As if the speculative EV mania needed any more fuel thrown on its fire, Japan is joining numerous other countries - and California - in setting a date to make all new cars electric and "eco friendly" by the mid 2030's.
The country's Ministry of Economy, Trade and Industry has said they are considering abolishing conventional cars and shifting purely to hybrids and electrics within the next 10 to 20 years, according to Nikkei.
The move is part of a broader plan for the entire country to go "zero emissions" by 2050. Vehicles made up 16% of the country's total emissions in 2018, according to the report. An official announcement is expected later this month at a conference attended by experts and car industry executives. This will be followed by more concrete plans and timelines.

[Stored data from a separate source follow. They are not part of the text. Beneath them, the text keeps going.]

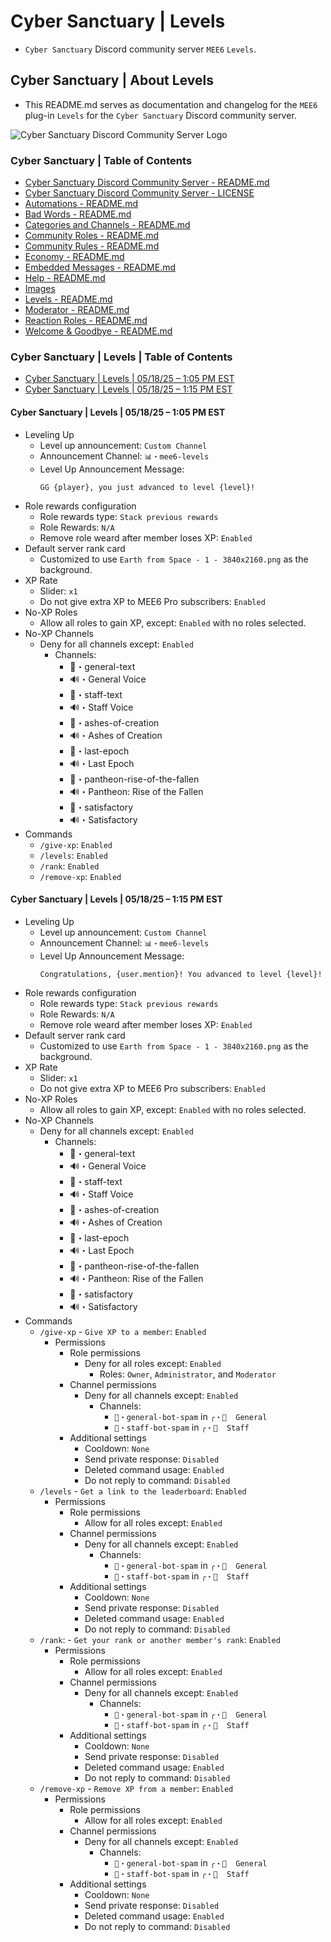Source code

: <!-- omit from toc -->
# Cyber Sanctuary | Levels
* `Cyber Sanctuary` Discord community server `MEE6` `Levels`.

<!-- omit from toc -->
## Cyber Sanctuary | About Levels
* This README.md serves as documentation and changelog for the `MEE6` plug-in `Levels` for the `Cyber Sanctuary` Discord community server.

![Cyber Sanctuary Discord Community Server Logo](https://forgejo.cybersanctuary.xyz/ssimon/Cyber-Sanctuary-Discord-Community-Server/raw/branch/main/Images/Server%20Icons/Cyber%20Sanctuary%20-%20Server%20Icons%20-%20512x512%20-%20Earth%20from%20Space%201%20-%20Cyber%20Sanctuary.png "Cyber Sanctuary Discord Community Server Logo")

<!-- omit from toc -->
### Cyber Sanctuary | Table of Contents
* [Cyber Sanctuary Discord Community Server - README.md](/ssimon/Homelab/src/branch/main/README.md)
* [Cyber Sanctuary Discord Community Server - LICENSE](/ssimon/Homelab/src/branch/main/LICENSE)
* [Automations - README.md](/ssimon/Homelab/src/branch/main/Automations/README.md)
* [Bad Words - README.md](/ssimon/Homelab/src/branch/main/Bad%20Words/README.md)
* [Categories and Channels - README.md](/ssimon/Homelab/src/branch/main/Categories%20and%20Channels/README.md)
* [Community Roles - README.md](/ssimon/Homelab/src/branch/main/Community%20Roles/README.md)
* [Community Rules - README.md](/ssimon/Homelab/src/branch/main/Community%20Rules/README.md)
* [Economy - README.md](/ssimon/Homelab/src/branch/main/Economy/README.md)
* [Embedded Messages - README.md](/ssimon/Homelab/src/branch/main/Embedded%20Messages/README.md)
* [Help - README.md](/ssimon/Homelab/src/branch/main/Help/README.md)
* [Images](/ssimon/Homelab/src/branch/main/Images/)
* [Levels - README.md](/ssimon/Homelab/src/branch/main/Levels/README.md)
* [Moderator - README.md](/ssimon/Homelab/src/branch/main/Moderator/README.md)
* [Reaction Roles - README.md](/ssimon/Homelab/src/branch/main/Reaction%20Roles/README.md)
* [Welcome & Goodbye - README.md](/ssimon/Homelab/src/branch/main/Welcome%20&%20Goodbye/README.md)

<!-- omit from toc -->
### Cyber Sanctuary | Levels | Table of Contents
* [Cyber Sanctuary | Levels | 05/18/25 – 1:05 PM EST](#cyber-sanctuary--levels--051825--105-pm-est)
* [Cyber Sanctuary | Levels | 05/18/25 – 1:15 PM EST](#cyber-sanctuary--levels--051825--115-pm-est)

#### Cyber Sanctuary | Levels | 05/18/25 – 1:05 PM EST
* Leveling Up
    * Level up announcement: `Custom Channel`
    * Announcement Channel: `📊・mee6-levels`
    * Level Up Announcement Message:
        ```
        GG {player}, you just advanced to level {level}!
        ```
* Role rewards configuration
    * Role rewards type: `Stack previous rewards`
    * Role Rewards: `N/A`
    * Remove role weard after member loses XP: `Enabled`
* Default server rank card
    * Customized to use `Earth from Space - 1 - 3840x2160.png` as the background.
* XP Rate
    * Slider: `x1`
    * Do not give extra XP to MEE6 Pro subscribers: `Enabled`
* No-XP Roles
    * Allow all roles to gain XP, except: `Enabled` with no roles selected.
* No-XP Channels
    * Deny for all channels except: `Enabled`
        * Channels:
            * 💬・general-text
            * 🔊・General Voice
            * 💬・staff-text
            * 🔊・Staff Voice
            * 💬・ashes-of-creation
            * 🔊・Ashes of Creation
            * 💬・last-epoch
            * 🔊・Last Epoch
            * 💬・pantheon-rise-of-the-fallen
            * 🔊・Pantheon: Rise of the Fallen
            * 💬・satisfactory
            * 🔊・Satisfactory
* Commands
    * `/give-xp`: `Enabled`
    * `/levels`: `Enabled`
    * `/rank`: `Enabled`
    * `/remove-xp`: `Enabled`

#### Cyber Sanctuary | Levels | 05/18/25 – 1:15 PM EST
* Leveling Up
    * Level up announcement: `Custom Channel`
    * Announcement Channel: `📊・mee6-levels`
    * Level Up Announcement Message:
        ```
        Congratulations, {user.mention}! You advanced to level {level}!
        ```
* Role rewards configuration
    * Role rewards type: `Stack previous rewards`
    * Role Rewards: `N/A`
    * Remove role weard after member loses XP: `Enabled`
* Default server rank card
    * Customized to use `Earth from Space - 1 - 3840x2160.png` as the background.
* XP Rate
    * Slider: `x1`
    * Do not give extra XP to MEE6 Pro subscribers: `Enabled`
* No-XP Roles
    * Allow all roles to gain XP, except: `Enabled` with no roles selected.
* No-XP Channels
    * Deny for all channels except: `Enabled`
        * Channels:
            * 💬・general-text
            * 🔊・General Voice
            * 💬・staff-text
            * 🔊・Staff Voice
            * 💬・ashes-of-creation
            * 🔊・Ashes of Creation
            * 💬・last-epoch
            * 🔊・Last Epoch
            * 💬・pantheon-rise-of-the-fallen
            * 🔊・Pantheon: Rise of the Fallen
            * 💬・satisfactory
            * 🔊・Satisfactory
* Commands
    * `/give-xp` - `Give XP to a member`: `Enabled`
        * Permissions
            * Role permissions
                * Deny for all roles except: `Enabled`
                    * Roles: `Owner`, `Administrator`, and `Moderator`
            * Channel permissions
                * Deny for all channels except: `Enabled`
                    * Channels:
                        * `🤖・general-bot-spam` in `╭・👋  General`
                        * `🤖・staff-bot-spam` in `╭・💼  Staff`
            * Additional settings
                * Cooldown: `None`
                * Send private response: `Disabled`
                * Deleted command usage: `Enabled`
                * Do not reply to command: `Disabled`
    * `/levels` - `Get a link to the leaderboard`: `Enabled`
        * Permissions
            * Role permissions
                * Allow for all roles except: `Enabled`
            * Channel permissions
                * Deny for all channels except: `Enabled`
                    * Channels:
                        * `🤖・general-bot-spam` in `╭・👋  General`
                        * `🤖・staff-bot-spam` in `╭・💼  Staff`
            * Additional settings
                * Cooldown: `None`
                * Send private response: `Disabled`
                * Deleted command usage: `Enabled`
                * Do not reply to command: `Disabled`
    * `/rank`: - `Get your rank or another member's rank`: `Enabled`
        * Permissions
            * Role permissions
                * Allow for all roles except: `Enabled`
            * Channel permissions
                * Deny for all channels except: `Enabled`
                    * Channels:
                        * `🤖・general-bot-spam` in `╭・👋  General`
                        * `🤖・staff-bot-spam` in `╭・💼  Staff`
            * Additional settings
                * Cooldown: `None`
                * Send private response: `Disabled`
                * Deleted command usage: `Enabled`
                * Do not reply to command: `Disabled`
    * `/remove-xp` - `Remove XP from a member`: `Enabled`
        * Permissions
            * Role permissions
                * Allow for all roles except: `Enabled`
            * Channel permissions
                * Deny for all channels except: `Enabled`
                    * Channels:
                        * `🤖・general-bot-spam` in `╭・👋  General`
                        * `🤖・staff-bot-spam` in `╭・💼  Staff`
            * Additional settings
                * Cooldown: `None`
                * Send private response: `Disabled`
                * Deleted command usage: `Enabled`
                * Do not reply to command: `Disabled`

"Many territories" have already said they are going to ban the sale of new ICE vehicles by 2030, the report says.
Currently, the country is focused on making car makers improve efficiency by 30% by the end of 2030. The country does not plan on banning hybrids. Key auto makers in Japan have already offered their support: Toyota has stated they will offer an electric option for all models by 2025 and Nissan aims to raise its ratio of hybrid to electric cars from 30% to 60% by as early as 2023.
The U.K. already has similar legislation planned, banning ICE cars by 2030 and hybrids by 2035. California will also ban sales of new ICE cars by 2035. France has said they will do the same by 2040.
China is considering implementing similar rules by 2035, allowing a mix of EVs and hybrids.